Séisme dans le Pacifique : comment se forment les tsunamis ?

De nombreux pays ont déclenché des alertes au raz-de-marée après un tremblement de terre de magnitude 8,8 survenu au large de la Russie, tôt ce mercredi 30 juillet.
Au centre de contrôle des opérations de l'Agence nationale de gestion des catastrophes, à Jakarta (Indonésie), ce mercredi 30 juillet. (Sutantaaditya/SIPA)
publié le 30 juillet 2025 à 10h52

Des alertes tsunami par dizaines. Un tremblement de terre survenu dans la nuit de mardi à mercredi 30 juillet, au large de la péninsule russe du Kamtchatka, a été évalué à une magnitude de 8,8 par l’Institut américain de géophysique, basé à Hawaï.
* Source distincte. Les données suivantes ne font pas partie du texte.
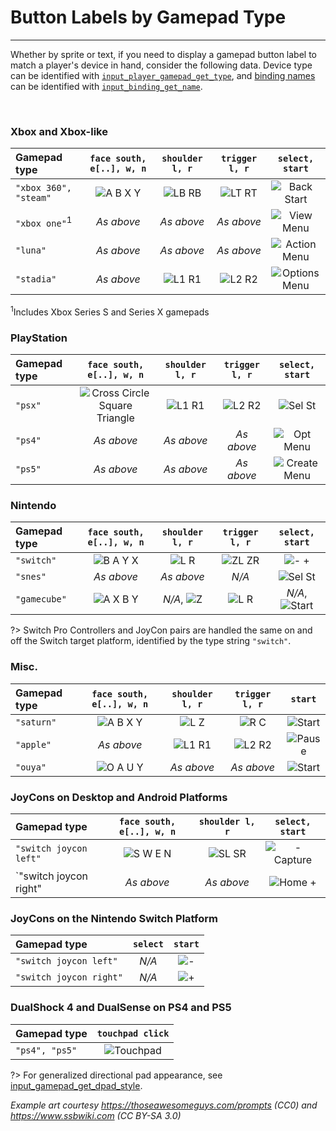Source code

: # Button Labels by Gamepad Type

---

Whether by sprite or text, if you need to display a gamepad button label to match a player's device in hand, consider the following data. 
Device type can be identified with [`input_player_gamepad_get_type`](Functions-(Players)#input_player_gamepad_get_typeplayerindex), 
and [binding names](Binding-Names) can be identified with [`input_binding_get_name`](Functions-(Bindings)#input_binding_get_namebinding).

&nbsp;

### Xbox and Xbox-like

| Gamepad type             |`face south, e[..], w, n`| `shoulder l, r`   | `trigger l, r`     | `select, start`          |
|:-------------------------|:-----------------------:|:-----------------:|:------------------:|:------------------------:|
| `"xbox 360", "steam"`    | ![A B X Y][xb_face]     | ![LB RB][xb_shld] | ![LT RT][xb_trggr] | ![Back Start][xb_meta]   |
| `"xbox one"`<sup>1</sup> | *As above*              | *As above*        | *As above*         | ![View Menu][xo_meta]    |
| `"luna"`                 | *As above*              | *As above*        | *As above*         | ![Action Menu][lu_meta]  |
| `"stadia"`               | *As above*              | ![L1 R1][ps_shld] | ![L2 R2][ps_trggr] | ![Options Menu][st_meta] |

<sup>1</sup>Includes Xbox Series S and Series X gamepads

### PlayStation

| Gamepad type | `face south, e[..], w, n`                | `shoulder l, r`   | `trigger l, r`     | `select, start`          |
|:-------------|:----------------------------------------:|:-----------------:|:------------------:|:------------------------:|
| `"psx"`      | ![Cross Circle Square Triangle][ps_face] | ![L1 R1][ps_shld] | ![L2 R2][ps_trggr] | ![Sel St][ps3_meta]      |
| `"ps4"`      | *As above*                               | *As above*        | *As above*         | ![Opt Menu][ps4_meta]    |
| `"ps5"`      | *As above*                               | *As above*        | *As above*         | ![Create Menu][ps5_meta] |


### Nintendo

| Gamepad type |`face south, e[..], w, n`| `shoulder l, r`      | `trigger l, r`      | `select, start`          |
|:-------------|:-----------------------:|:--------------------:|:-------------------:|:------------------------:|
|`"switch"`    | ![B A Y X][nin_face]    | ![L R][nin_shld]     | ![ZL ZR][nin_trggr] | ![- +][nin_meta]         |
|`"snes"`      | *As above*              | *As above*           | *N/A*               | ![Sel St][sfc_meta]      |
|`"gamecube"`  | ![A X B Y][gc_face]     | *N/A*, ![Z][gc_shld] | ![L R][gc_trggr]    | *N/A*, ![Start][gc_start]|

?> Switch Pro Controllers and JoyCon pairs are handled the same on and off the Switch target platform, identified by the type string `"switch"`.

### Misc.

| Gamepad type |`face south, e[..], w, n`| `shoulder l, r`  | `trigger l, r`     | `start`             |
|:-------------|:-----------------------:|:----------------:|:------------------:|:-------------------:|
| `"saturn"`   | ![A B X Y][xb_face]     | ![L Z][sat_shld] | ![R C][sat_trggr]  | ![Start][sat_start] |
| `"apple"`    | *As above*              | ![L1 R1][ps_shld]| ![L2 R2][ps_trggr] | ![Pause][ap_start]  |
| `"ouya"`     | ![O A U Y][oy_face]     | *As above*       | *As above*         | ![Start][oy_start]  |


### JoyCons on Desktop and Android Platforms

| Gamepad type         |`face south, e[..], w, n`| `shoulder l, r`   | `select, start`        |
|:---------------------|:-----------------------:|:-----------------:|:----------------------:|
|`"switch joycon left"`| ![S W E N][jc_face]     | ![SL SR][jc_shld] | ![- Capture][jcl_meta] |
|`"switch joycon right"| *As above*              | *As above*        | ![Home +][jcr_meta]    |


### JoyCons on the Nintendo Switch Platform

| Gamepad type          | `select` | `start`         |
|:----------------------|:--------:|:---------------:|
|`"switch joycon left"` | *N/A*    | ![-][jcl_start] |
|`"switch joycon right"`| *N/A*    | ![+][jcr_start] |


### DualShock 4 and DualSense on PS4 and PS5

| Gamepad type   | `touchpad click`       |
|:---------------|:----------------------:|
| `"ps4", "ps5"` | ![Touchpad][ps_touchpad] |

?> For generalized directional pad appearance, see [input_gamepad_get_dpad_style](Functions-(Gamepad)#input_gamepad_get_dpad_stylegamepadindex).

*Example art courtesy https://thoseawesomeguys.com/prompts (CC0) and https://www.ssbwiki.com (CC BY-SA 3.0)*

[xb_face]: https://i.imgur.com/StIK9or.png
[xb_shld]: https://i.imgur.com/W3isGVt.png
[xb_trggr]: https://i.imgur.com/XtrPne2.png
[xb_meta]: https://i.imgur.com/S9lZyQe.png
[ps_face]: https://i.imgur.com/lBwBvfL.png
[ps_shld]: https://i.imgur.com/Y7OzYx5.png
[ps_trggr]: https://i.imgur.com/38ifmTB.png
[ps4_meta]: https://i.imgur.com/3u6CDEl.png
[ps5_meta]: https://i.imgur.com/7k8dZJI.png
[xo_meta]: https://i.imgur.com/YFmYk3A.png
[st_meta]: https://i.imgur.com/e1q0Phl.png
[lu_meta]: https://i.imgur.com/UEbKUhP.png
[ps3_meta]: https://i.imgur.com/MPT3cmA.png
[nin_face]: https://i.imgur.com/OZhHN2h.png
[nin_shld]: https://i.imgur.com/hMP8Esy.png
[nin_trggr]: https://i.imgur.com/Egetbv5.png
[nin_meta]: https://i.imgur.com/Y1HWmkF.png
[gc_face]: https://i.imgur.com/VGJomWe.png
[gc_shld]: https://i.imgur.com/0nt3DqX.png
[gc_trggr]: https://i.imgur.com/GypmO6Z.png
[gc_start]: https://i.imgur.com/9aYN8sf.png
[sat_shld]: https://i.imgur.com/RMb1tVb.png
[sat_trggr]: https://i.imgur.com/gH6IdMN.png
[ap_start]: https://i.imgur.com/SqQJdSB.png
[oy_face]: https://i.imgur.com/zOpa5FG.png
[oy_start]: https://i.imgur.com/V6hnmz5.png
[jc_face]: https://i.imgur.com/ynbwHL4.png
[jc_shld]: https://i.imgur.com/jCs47Mj.png
[jcl_meta]: https://i.imgur.com/Cr0AhNw.png
[jcr_meta]: https://i.imgur.com/z0qdUic.png
[jcl_start]: https://i.imgur.com/6QfR7P1.png
[jcr_start]: https://i.imgur.com/ssgumqj.png
[ps_touchpad]: https://i.imgur.com/b3Qai65.png
[sfc_meta]: https://i.imgur.com/9JSWmIJ.png
[sat_start]: https://i.imgur.com/koBBIqe.png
Ce séisme sous-marin a déjà entraîné un tsunami d’environ 1,30 mètre au Japon, l’évacuation des employés de la centrale de nucléaire de Fukushima - accidentée par un tsunami dévastateur en 2011 - et l’inondation d’une ville portuaire dans les îles Kouriles, entre la Russie et le Japon. Les autorités ont alerté de l’arrivée imminente de vagues de un à trois mètres dans plusieurs pays, comme aux Etats-Unis (Hawaï, Alaska), mais aussi en Amérique du Sud et dans les îles du Pacifique.

Comment se forme un tsunami ?

Lorsqu’un séisme a lieu sous l’océan, la roche sous-marine bouge et l’eau se trouvant au-dessus se soulève au-dessus du niveau de la mer, parfois sur plusieurs mètres de haut, et sur des centaines kilomètres de distance. «C’est lorsque ces masses d’eau se rééquilibrent que cela génère un tsunami», explique à Libération Quentin Bletery, chercheur à l’Institut de recherche pour le développement au laboratoire Géoazur, de l’Université Côte d’Azur.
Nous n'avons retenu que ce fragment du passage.